**Exercise data**
== Segment start ==

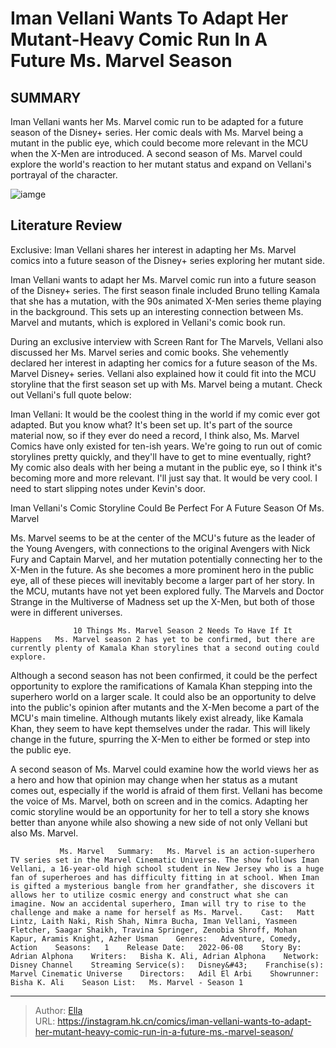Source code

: # Iman Vellani Wants To Adapt Her Mutant-Heavy Comic Run In A Future Ms. Marvel Season


## SUMMARY 



  Iman Vellani wants her Ms. Marvel comic run to be adapted for a future season of the Disney&#43; series.   Her comic deals with Ms. Marvel being a mutant in the public eye, which could become more relevant in the MCU when the X-Men are introduced.   A second season of Ms. Marvel could explore the world&#39;s reaction to her mutant status and expand on Vellani&#39;s portrayal of the character.  

![iamge](https://static1.srcdn.com/wordpress/wp-content/uploads/2023/12/ms_marvel_comics_kamala_khan_iman_vellani_sr_exclusives2.jpg)

## Literature Review

Exclusive: Iman Vellani shares her interest in adapting her Ms. Marvel comics into a future season of the Disney&#43; series exploring her mutant side.




Iman Vellani wants to adapt her Ms. Marvel comic run into a future season of the Disney&#43; series. The first season finale included Bruno telling Kamala that she has a mutation, with the 90s animated X-Men series theme playing in the background. This sets up an interesting connection between Ms. Marvel and mutants, which is explored in Vellani&#39;s comic book run.




During an exclusive interview with Screen Rant for The Marvels, Vellani also discussed her Ms. Marvel series and comic books. She vehemently declared her interest in adapting her comics for a future season of the Ms. Marvel Disney&#43; series. Vellani also explained how it could fit into the MCU storyline that the first season set up with Ms. Marvel being a mutant. Check out Vellani&#39;s full quote below:


Iman Vellani: It would be the coolest thing in the world if my comic ever got adapted. But you know what? It&#39;s been set up. It&#39;s part of the source material now, so if they ever do need a record, I think also, Ms. Marvel Comics have only existed for ten-ish years. We&#39;re going to run out of comic storylines pretty quickly, and they&#39;ll have to get to mine eventually, right?
My comic also deals with her being a mutant in the public eye, so I think it&#39;s becoming more and more relevant. I&#39;ll just say that. It would be very cool. I need to start slipping notes under Kevin&#39;s door.






 Iman Vellani&#39;s Comic Storyline Could Be Perfect For A Future Season Of Ms. Marvel 
         

Ms. Marvel seems to be at the center of the MCU&#39;s future as the leader of the Young Avengers, with connections to the original Avengers with Nick Fury and Captain Marvel, and her mutation potentially connecting her to the X-Men in the future. As she becomes a more prominent hero in the public eye, all of these pieces will inevitably become a larger part of her story. In the MCU, mutants have not yet been explored fully. The Marvels and Doctor Strange in the Multiverse of Madness set up the X-Men, but both of those were in different universes.

                  10 Things Ms. Marvel Season 2 Needs To Have If It Happens   Ms. Marvel season 2 has yet to be confirmed, but there are currently plenty of Kamala Khan storylines that a second outing could explore.   




Although a second season has not been confirmed, it could be the perfect opportunity to explore the ramifications of Kamala Khan stepping into the superhero world on a larger scale. It could also be an opportunity to delve into the public&#39;s opinion after mutants and the X-Men become a part of the MCU&#39;s main timeline. Although mutants likely exist already, like Kamala Khan, they seem to have kept themselves under the radar. This will likely change in the future, spurring the X-Men to either be formed or step into the public eye.

A second season of Ms. Marvel could examine how the world views her as a hero and how that opinion may change when her status as a mutant comes out, especially if the world is afraid of them first. Vellani has become the voice of Ms. Marvel, both on screen and in the comics. Adapting her comic storyline would be an opportunity for her to tell a story she knows better than anyone while also showing a new side of not only Vellani but also Ms. Marvel.

               Ms. Marvel   Summary:   Ms. Marvel is an action-superhero TV series set in the Marvel Cinematic Universe. The show follows Iman Vellani, a 16-year-old high school student in New Jersey who is a huge fan of superheroes and has difficulty fitting in at school. When Iman is gifted a mysterious bangle from her grandfather, she discovers it allows her to utilize cosmic energy and construct what she can imagine. Now an accidental superhero, Iman will try to rise to the challenge and make a name for herself as Ms. Marvel.    Cast:   Matt Lintz, Laith Naki, Rish Shah, Nimra Bucha, Iman Vellani, Yasmeen Fletcher, Saagar Shaikh, Travina Springer, Zenobia Shroff, Mohan Kapur, Aramis Knight, Azher Usman    Genres:   Adventure, Comedy, Action    Seasons:   1    Release Date:   2022-06-08    Story By:   Adrian Alphona    Writers:   Bisha K. Ali, Adrian Alphona    Network:   Disney Channel    Streaming Service(s):   Disney&#43;    Franchise(s):   Marvel Cinematic Universe    Directors:   Adil El Arbi    Showrunner:   Bisha K. Ali    Season List:   Ms. Marvel - Season 1      

---

> Author: [Ella](https://instagram.hk.cn/)  
> URL: https://instagram.hk.cn/comics/iman-vellani-wants-to-adapt-her-mutant-heavy-comic-run-in-a-future-ms.-marvel-season/  


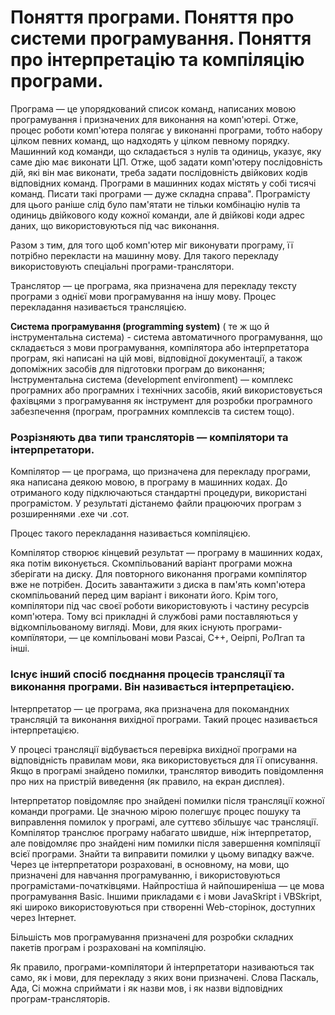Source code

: # Поняття програми. Поняття про системи програмування. Поняття про інтерпретацію та компіляцію програми.
Програма — це упорядкований список команд, написаних мовою програмування і призначених для виконання на комп'ютері. Отже, процес роботи комп'ютера полягає у виконанні програми, тобто набору цілком певних команд, що надходять у цілком певному порядку. Машинний код команди, що складається з нулів та одиниць, указує, яку саме дію має виконати ЦП. Отже, щоб задати комп'ютеру послідовність дій, які він має виконати, треба задати послідовність двійкових кодів відповідних команд. Програми в машинних кодах містять у собі тисячі команд. Писати такі програми — дуже складна справа". Програмісту для цього раніше слід було пам'ятати не тільки комбінацію нулів та одиниць двійкового коду кожної команди, але й двійкові коди адрес даних, що використовуються під час виконання.

Разом з тим, для того щоб комп'ютер міг виконувати програму, її потрібно перекласти на машинну мову. Для такого перекладу використовують спеціальні програми-транслятори.

Транслятор — це програма, яка призначена для перекладу тексту програми з однієї мови програмування на іншу мову. Процес перекладання називається трансляцією.

**Система програмування (programming system)** ( те ж що й інструментальна система) - система автоматичного програмування, що складається з мови програмування, компілятора або інтерпретатора програм, які написані на цій мові, відповідної документації, а також допоміжних засобів для підготовки програм до виконання; Інструментальна система (development environment) — комплекс програмних або програмних і технічних засобів, який використовується фахівцями з програмування як інструмент для розробки програмного забезпечення (програм, програмних комплексів та систем тощо).

### Розрізняють два типи трансляторів — компілятори та інтерпретатори.

Компілятор — це програма, що призначена для перекладу програми, яка написана деякою мовою, в програму в машинних кодах. До отриманого коду підключаються стандартні процедури, використані програмістом. У результаті дістанемо файли працюючих програм з розширеннями .ехе чи .сот.

Процес такого перекладання називається компіляцією.

Компілятор створює кінцевий результат — програму в машинних кодах, яка потім виконується. Скомпільований варіант програми можна зберігати на диску. Для повторного виконання програми компілятор вже не потрібен. Досить завантажити з диска в пам'ять комп'ютера скомпільований перед цим варіант і виконати його. Крім того, компілятори під час своєї роботи використовують і частину ресурсів комп'ютера. Тому всі прикладні й службові рами поставляються у відкомпільованому вигляді. Мови, для яких існують програми-компїлятори, — це компільовані мови Разсаі, С++, Оеірпі, РоЛгап та інші.

### Існує інший спосіб поєднання процесів трансляції та виконання програми. Він називається інтерпретацією.

Інтерпретатор — це програма, яка призначена для покомандних трансляцій та виконання вихідної програми. Такий процес називається інтерпретацією.

У процесі трансляції відбувається перевірка вихідної програми на відповідність правилам мови, яка використовується для її описування. Якщо в програмі знайдено помилки, транслятор виводить повідомлення про них на пристрій виведення (як правило, на екран дисплея).

Інтерпретатор повідомляє про знайдені помилки після трансляції кожної команди програми. Це значною мірою полегшує процес пошуку та виправлення помилок у програмі, але суттєво збільшує час трансляції. Компілятор транслює програму набагато швидше, ніж інтерпретатор, але повідомляє про знайдені ним помилки після завершення компіляції всієї програми. Знайти та виправити помилки у цьому випадку важче. Через це інтерпретатори розраховані, в основному, на мови, що призначені для навчання програмуванню, і використовуються програмістами-початківцями. Найпростіша й найпоширеніша — це мова програмування Ваsіс. Іншими прикладами є і мови JavaSkript і VBSkript, які широко використовуються при створенні Web-сторінок, доступних через Інтернет.

Більшість мов програмування призначені для розробки складних пакетів програм і розраховані на компіляцію.

Як правило, програми-компілятори й інтерпретатори називаються так само, як і мови, для перекладу з яких вони призначені. Слова Паскаль, Ада, Сі можна сприймати і як назви мов, і як назви відповідних програм-трансляторів.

== Segment end ==

Give again, word for word, every line from the top of the data through the line with "During an exclusive", both ends included, and exclude the pictures.

Source code

: # Iman Vellani Wants To Adapt Her Mutant-Heavy Comic Run In A Future Ms. Marvel Season


## SUMMARY 



  Iman Vellani wants her Ms. Marvel comic run to be adapted for a future season of the Disney&#43; series.   Her comic deals with Ms. Marvel being a mutant in the public eye, which could become more relevant in the MCU when the X-Men are introduced.   A second season of Ms. Marvel could explore the world&#39;s reaction to her mutant status and expand on Vellani&#39;s portrayal of the character.  

![iamge](https://static1.srcdn.com/wordpress/wp-content/uploads/2023/12/ms_marvel_comics_kamala_khan_iman_vellani_sr_exclusives2.jpg)

## Literature Review

Exclusive: Iman Vellani shares her interest in adapting her Ms. Marvel comics into a future season of the Disney&#43; series exploring her mutant side.




Iman Vellani wants to adapt her Ms. Marvel comic run into a future season of the Disney&#43; series. The first season finale included Bruno telling Kamala that she has a mutation, with the 90s animated X-Men series theme playing in the background. This sets up an interesting connection between Ms. Marvel and mutants, which is explored in Vellani&#39;s comic book run.




During an exclusive interview with Screen Rant for The Marvels, Vellani also discussed her Ms. Marvel series and comic books. She vehemently declared her interest in adapting her comics for a future season of the Ms. Marvel Disney&#43; series. Vellani also explained how it could fit into the MCU storyline that the first season set up with Ms. Marvel being a mutant. Check out Vellani&#39;s full quote below:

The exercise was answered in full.